Compute engine for all dataset metrics.
This computes a given metric on all subgroup pairs for a specified ``subgroups`` input.
Parameters
----------
y_true : pandas.Series, numpy.ndarray, list
Array of groundtruth labels
subgroups : pandas.DataFrame
Dataframe containing protected attributes for each instance.
metric : str
Name of the base metric to be called.
distance_measure : str or None
Determines the distance used to compare a subgroup's metric
against the rest of the subgroups. Possible values are:
* ``'ratio'``: Uses ``(subgroup1_val / subgroup2_val)``. Inverted to always be >= 1 if needed.
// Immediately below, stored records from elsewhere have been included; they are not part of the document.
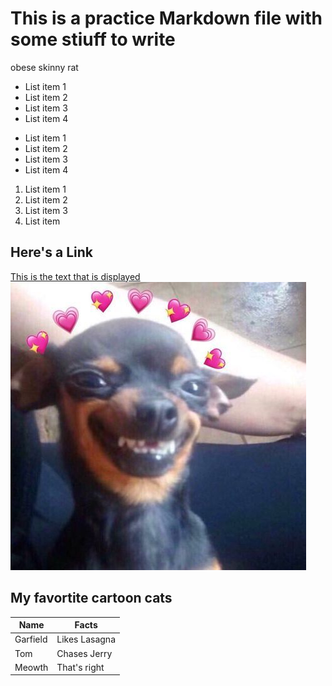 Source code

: # This is a practice Markdown file with some stiuff to write



obese skinny rat

- List item 1 
- List item 2
- List item 3
- List item 4

* List item 1 
* List item 2
* List item 3
* List item 4

1. List item 1 
2. List item 2
3. List item 3
4. List item 

## Here's a Link

[This is the text that is displayed](www.example.com)
![This is the text](/../image/dog.jpg)


## My favortite cartoon cats
|Name     | Facts        |
|---------|--------------|
|Garfield |Likes Lasagna |
|Tom      | Chases Jerry |
|Meowth   | That's right |




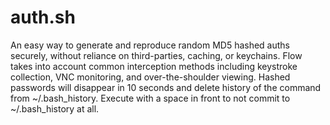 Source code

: # auth.sh
An easy way to generate and reproduce random MD5 hashed auths securely, without reliance on third-parties, caching, or keychains. Flow takes into account common interception methods including keystroke collection, VNC monitoring, and over-the-shoulder viewing.
Hashed passwords will disappear in 10 seconds and delete history of the command from ~/.bash_history.
Execute with a space in front to not commit to ~/.bash_history at all.
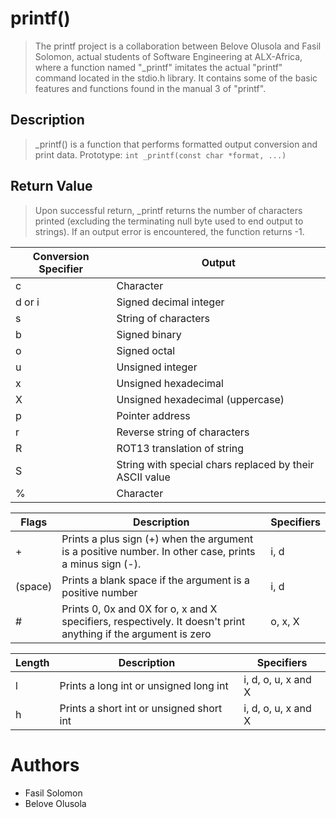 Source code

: # printf()
> The printf project is a collaboration between Belove Olusola and Fasil Solomon, actual students of Software Engineering at ALX-Africa, where a function named "_printf" imitates the actual "printf" command located in the stdio.h library. It contains some of the basic features and functions found in the manual 3 of "printf".

## Description
> _printf() is a function that performs formatted output conversion and print data.
Prototype: `int _printf(const char *format, ...)`

## Return Value
> Upon successful return, _printf returns the number of characters printed (excluding the terminating null byte used to end output to strings). If an output error is encountered, the function returns -1.

| Conversion Specifier | Output |
|----------------------|--------|
| c |	Character |
| d or i |	Signed decimal integer |
| s |	String of characters |
| b |	Signed binary |
| o |	Signed octal |
| u |	Unsigned integer |
| x |	Unsigned hexadecimal |
| X |	Unsigned hexadecimal (uppercase) |
| p |	Pointer address |
| r |	Reverse string of characters |
| R |	ROT13 translation of string |
| S |	String with special chars replaced by their ASCII value |
| % |	Character |

| Flags |	Description	| Specifiers |
|-------|---------------|------------|
| + |	Prints a plus sign (+) when the argument is a positive number. In other case, prints a minus sign (-).	| i, d |
| (space) |	Prints a blank space if the argument is a positive number	| i, d |
| #	| Prints 0, 0x and 0X for o, x and X specifiers, respectively. It doesn't print anything if the argument is zero	| o, x, X |

| Length	| Description	| Specifiers |
|-----------|---------------|------------|
| l	| Prints a long int or unsigned long int	| i, d, o, u, x and X |
| h	| Prints a short int or unsigned short int	| i, d, o, u, x and X |

# Authors
- Fasil Solomon
- Belove Olusola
* ``'diff'``: Uses ``| subgroup1_val - subgroup2_val |``.
- ``None``, to not use any distance metric. Only allowed if
`allow_distance_measure_none` is set to True.
reduction : str or None
Determines how to reduce distances on all subgroup pairs to
a single output.
Possible values are:
* ``'max'``: Returns the maximal distance among all subgroup pairs.
* ``'mean'``: Returns the mean over distances between all subgroup pairs.
* ``None``: Returns a ``{subgroup_pair: subgroup_pair_metric, ...}`` dict.
allow_distance_measure_none : bool
Whether or not to allow ``distance_measure`` to be set
to ``None``.
Returns
-------
float, dict
The computed metric value, with format according to `reduction`.
"""
y_true = _get_check_array(y_true, "y_true")
(
reduction,
distance,
attr_vals_to_idx,
attr_idx_to_vals,
subgroup_divisions,
) = _get_check_inputs(reduction, distance_measure, subgroups, allow_distance_measure_none)
ds_true = _y_to_aifm_ds(y_true, subgroups, attr_vals_to_idx)
groups = []
scores = []
visited_subgroup_pairs = set()
# subgroup_divisions is a list of all subgroup pairs,
# e.g. [([{'sex': 0, 'race': 0}], [{'sex': 0, 'race': 1}]), ...]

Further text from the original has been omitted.